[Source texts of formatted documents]
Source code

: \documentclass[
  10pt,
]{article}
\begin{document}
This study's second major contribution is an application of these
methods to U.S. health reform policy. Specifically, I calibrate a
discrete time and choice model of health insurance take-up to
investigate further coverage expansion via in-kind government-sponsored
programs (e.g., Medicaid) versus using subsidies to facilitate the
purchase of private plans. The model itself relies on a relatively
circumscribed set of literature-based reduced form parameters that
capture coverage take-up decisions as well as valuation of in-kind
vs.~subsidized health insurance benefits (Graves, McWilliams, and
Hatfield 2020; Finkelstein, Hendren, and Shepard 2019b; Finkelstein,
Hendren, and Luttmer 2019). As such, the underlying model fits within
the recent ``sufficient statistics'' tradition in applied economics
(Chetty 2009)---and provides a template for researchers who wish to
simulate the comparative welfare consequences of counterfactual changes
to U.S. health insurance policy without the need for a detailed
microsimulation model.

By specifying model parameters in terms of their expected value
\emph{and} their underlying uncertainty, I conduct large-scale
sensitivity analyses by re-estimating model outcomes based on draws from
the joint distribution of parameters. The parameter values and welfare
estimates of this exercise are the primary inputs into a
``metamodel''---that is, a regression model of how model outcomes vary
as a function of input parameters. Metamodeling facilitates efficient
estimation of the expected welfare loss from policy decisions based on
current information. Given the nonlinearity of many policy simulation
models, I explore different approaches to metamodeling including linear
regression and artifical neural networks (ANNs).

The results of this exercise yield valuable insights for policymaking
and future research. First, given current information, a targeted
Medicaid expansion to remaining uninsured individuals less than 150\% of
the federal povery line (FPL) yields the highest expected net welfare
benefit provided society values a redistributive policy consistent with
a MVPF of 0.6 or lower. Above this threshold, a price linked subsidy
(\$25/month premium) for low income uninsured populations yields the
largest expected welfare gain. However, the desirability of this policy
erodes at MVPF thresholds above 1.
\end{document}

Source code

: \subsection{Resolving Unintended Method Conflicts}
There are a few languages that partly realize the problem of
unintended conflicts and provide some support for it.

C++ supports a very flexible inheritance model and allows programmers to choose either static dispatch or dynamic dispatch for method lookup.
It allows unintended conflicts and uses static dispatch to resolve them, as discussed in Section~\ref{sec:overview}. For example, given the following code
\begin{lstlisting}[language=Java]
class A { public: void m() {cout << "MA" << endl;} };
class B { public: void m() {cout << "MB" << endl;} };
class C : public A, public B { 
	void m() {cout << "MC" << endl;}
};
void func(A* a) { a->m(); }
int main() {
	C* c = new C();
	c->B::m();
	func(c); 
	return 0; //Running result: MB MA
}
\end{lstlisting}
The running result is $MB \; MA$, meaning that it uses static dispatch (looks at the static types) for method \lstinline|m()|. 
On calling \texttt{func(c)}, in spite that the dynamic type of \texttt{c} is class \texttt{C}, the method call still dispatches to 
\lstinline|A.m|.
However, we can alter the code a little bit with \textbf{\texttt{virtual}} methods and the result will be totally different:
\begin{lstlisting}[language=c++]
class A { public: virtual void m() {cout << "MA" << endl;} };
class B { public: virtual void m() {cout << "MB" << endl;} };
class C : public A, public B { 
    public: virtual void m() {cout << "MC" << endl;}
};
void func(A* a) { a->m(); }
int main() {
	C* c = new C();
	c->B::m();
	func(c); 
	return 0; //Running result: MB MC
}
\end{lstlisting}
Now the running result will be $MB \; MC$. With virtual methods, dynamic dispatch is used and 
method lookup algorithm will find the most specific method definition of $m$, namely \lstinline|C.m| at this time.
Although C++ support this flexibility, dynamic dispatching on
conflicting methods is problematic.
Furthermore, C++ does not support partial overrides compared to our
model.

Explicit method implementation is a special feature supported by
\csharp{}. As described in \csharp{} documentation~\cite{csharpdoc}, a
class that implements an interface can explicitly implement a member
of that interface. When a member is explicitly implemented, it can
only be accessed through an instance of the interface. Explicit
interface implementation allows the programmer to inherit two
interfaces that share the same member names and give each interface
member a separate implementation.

• [Task details]
Quote, word for word, every line from the top of the entries through the line that holds "discrete time and".

• [Output for this exercise]
Source code

: \documentclass[
  10pt,
]{article}
\begin{document}
This study's second major contribution is an application of these
methods to U.S. health reform policy. Specifically, I calibrate a
discrete time and choice model of health insurance take-up to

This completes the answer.